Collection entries
==============================
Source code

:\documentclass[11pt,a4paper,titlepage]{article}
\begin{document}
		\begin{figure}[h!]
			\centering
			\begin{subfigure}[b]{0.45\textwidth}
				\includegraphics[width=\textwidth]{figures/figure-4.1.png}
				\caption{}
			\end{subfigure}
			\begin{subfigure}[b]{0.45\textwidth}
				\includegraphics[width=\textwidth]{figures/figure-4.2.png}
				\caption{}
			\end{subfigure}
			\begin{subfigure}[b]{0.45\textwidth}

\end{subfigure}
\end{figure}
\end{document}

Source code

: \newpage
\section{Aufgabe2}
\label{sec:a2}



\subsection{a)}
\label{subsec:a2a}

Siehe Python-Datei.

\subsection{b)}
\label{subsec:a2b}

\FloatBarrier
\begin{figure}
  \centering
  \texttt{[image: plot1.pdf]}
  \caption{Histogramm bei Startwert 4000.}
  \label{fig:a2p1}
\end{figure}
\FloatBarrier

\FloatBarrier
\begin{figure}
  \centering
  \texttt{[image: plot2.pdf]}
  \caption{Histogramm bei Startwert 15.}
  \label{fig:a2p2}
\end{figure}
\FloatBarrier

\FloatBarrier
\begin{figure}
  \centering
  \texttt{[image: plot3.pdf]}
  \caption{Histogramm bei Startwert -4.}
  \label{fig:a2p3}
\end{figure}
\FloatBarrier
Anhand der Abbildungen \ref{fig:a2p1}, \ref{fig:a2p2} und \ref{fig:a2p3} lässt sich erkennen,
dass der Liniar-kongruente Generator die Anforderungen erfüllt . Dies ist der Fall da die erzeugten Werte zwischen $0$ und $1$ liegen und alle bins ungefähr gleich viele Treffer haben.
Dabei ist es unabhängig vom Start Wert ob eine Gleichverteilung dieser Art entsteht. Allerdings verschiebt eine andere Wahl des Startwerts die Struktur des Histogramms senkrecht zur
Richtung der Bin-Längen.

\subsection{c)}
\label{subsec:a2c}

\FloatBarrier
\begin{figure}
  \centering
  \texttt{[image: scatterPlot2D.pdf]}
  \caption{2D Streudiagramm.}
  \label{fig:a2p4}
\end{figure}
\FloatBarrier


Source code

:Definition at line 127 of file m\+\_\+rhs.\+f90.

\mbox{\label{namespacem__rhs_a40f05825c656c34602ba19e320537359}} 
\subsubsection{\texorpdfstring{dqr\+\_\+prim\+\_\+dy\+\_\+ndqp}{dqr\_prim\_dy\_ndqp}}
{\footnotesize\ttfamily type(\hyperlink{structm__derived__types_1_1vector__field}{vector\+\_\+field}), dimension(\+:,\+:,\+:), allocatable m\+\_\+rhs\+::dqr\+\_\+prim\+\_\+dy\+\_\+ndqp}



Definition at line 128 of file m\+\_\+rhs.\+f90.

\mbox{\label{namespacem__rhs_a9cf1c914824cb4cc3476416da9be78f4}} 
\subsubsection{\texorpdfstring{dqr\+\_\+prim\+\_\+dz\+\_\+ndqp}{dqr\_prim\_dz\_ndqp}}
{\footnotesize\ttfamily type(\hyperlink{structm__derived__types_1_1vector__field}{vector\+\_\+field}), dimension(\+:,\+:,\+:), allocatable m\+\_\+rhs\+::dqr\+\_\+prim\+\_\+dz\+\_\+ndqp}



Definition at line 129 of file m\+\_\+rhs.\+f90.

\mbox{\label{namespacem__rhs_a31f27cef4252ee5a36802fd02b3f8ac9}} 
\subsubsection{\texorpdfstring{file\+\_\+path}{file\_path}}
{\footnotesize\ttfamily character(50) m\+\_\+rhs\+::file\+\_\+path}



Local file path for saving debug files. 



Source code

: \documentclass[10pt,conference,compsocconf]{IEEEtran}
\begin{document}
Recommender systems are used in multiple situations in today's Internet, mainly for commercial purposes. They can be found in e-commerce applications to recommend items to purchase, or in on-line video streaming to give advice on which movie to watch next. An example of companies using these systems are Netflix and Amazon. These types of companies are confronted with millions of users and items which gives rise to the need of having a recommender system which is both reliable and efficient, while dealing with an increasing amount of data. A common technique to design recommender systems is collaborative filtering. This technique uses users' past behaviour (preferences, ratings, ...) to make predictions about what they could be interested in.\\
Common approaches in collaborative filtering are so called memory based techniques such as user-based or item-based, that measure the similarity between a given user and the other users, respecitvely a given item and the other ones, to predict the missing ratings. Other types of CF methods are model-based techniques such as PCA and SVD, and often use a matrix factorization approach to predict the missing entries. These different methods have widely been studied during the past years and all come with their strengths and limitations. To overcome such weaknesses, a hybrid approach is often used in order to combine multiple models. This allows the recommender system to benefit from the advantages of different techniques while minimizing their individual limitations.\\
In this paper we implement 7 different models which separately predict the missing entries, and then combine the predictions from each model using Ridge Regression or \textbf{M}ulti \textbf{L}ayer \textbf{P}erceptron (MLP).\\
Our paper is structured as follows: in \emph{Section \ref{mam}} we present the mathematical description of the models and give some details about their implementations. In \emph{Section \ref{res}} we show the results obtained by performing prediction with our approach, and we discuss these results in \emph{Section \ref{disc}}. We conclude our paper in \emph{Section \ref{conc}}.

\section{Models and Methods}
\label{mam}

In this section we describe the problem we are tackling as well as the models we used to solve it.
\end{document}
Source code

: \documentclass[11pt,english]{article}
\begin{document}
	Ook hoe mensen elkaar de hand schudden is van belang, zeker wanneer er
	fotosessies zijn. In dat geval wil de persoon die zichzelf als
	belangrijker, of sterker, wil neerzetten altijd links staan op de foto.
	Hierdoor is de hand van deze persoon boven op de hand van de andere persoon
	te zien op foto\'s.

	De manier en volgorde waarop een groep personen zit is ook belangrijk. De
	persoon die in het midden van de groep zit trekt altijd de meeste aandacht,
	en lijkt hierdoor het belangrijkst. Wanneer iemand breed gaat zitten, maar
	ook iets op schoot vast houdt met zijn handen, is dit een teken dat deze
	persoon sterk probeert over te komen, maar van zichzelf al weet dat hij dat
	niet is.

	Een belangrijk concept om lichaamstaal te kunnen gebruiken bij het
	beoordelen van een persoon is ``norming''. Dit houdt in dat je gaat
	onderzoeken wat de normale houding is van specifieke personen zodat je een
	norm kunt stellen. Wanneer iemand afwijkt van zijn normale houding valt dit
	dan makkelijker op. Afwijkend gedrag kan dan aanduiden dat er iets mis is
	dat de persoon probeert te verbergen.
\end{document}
==============================
The string "recommender" marks the lines to copy; report each of them from the data above.

Recommender systems are used in multiple situations in today's Internet, mainly for commercial purposes. They can be found in e-commerce applications to recommend items to purchase, or in on-line video streaming to give advice on which movie to watch next. An example of companies using these systems are Netflix and Amazon. These types of companies are confronted with millions of users and items which gives rise to the need of having a recommender system which is both reliable and efficient, while dealing with an increasing amount of data. A common technique to design recommender systems is collaborative filtering. This technique uses users' past behaviour (preferences, ratings, ...) to make predictions about what they could be interested in.\\
Common approaches in collaborative filtering are so called memory based techniques such as user-based or item-based, that measure the similarity between a given user and the other users, respecitvely a given item and the other ones, to predict the missing ratings. Other types of CF methods are model-based techniques such as PCA and SVD, and often use a matrix factorization approach to predict the missing entries. These different methods have widely been studied during the past years and all come with their strengths and limitations. To overcome such weaknesses, a hybrid approach is often used in order to combine multiple models. This allows the recommender system to benefit from the advantages of different techniques while minimizing their individual limitations.\\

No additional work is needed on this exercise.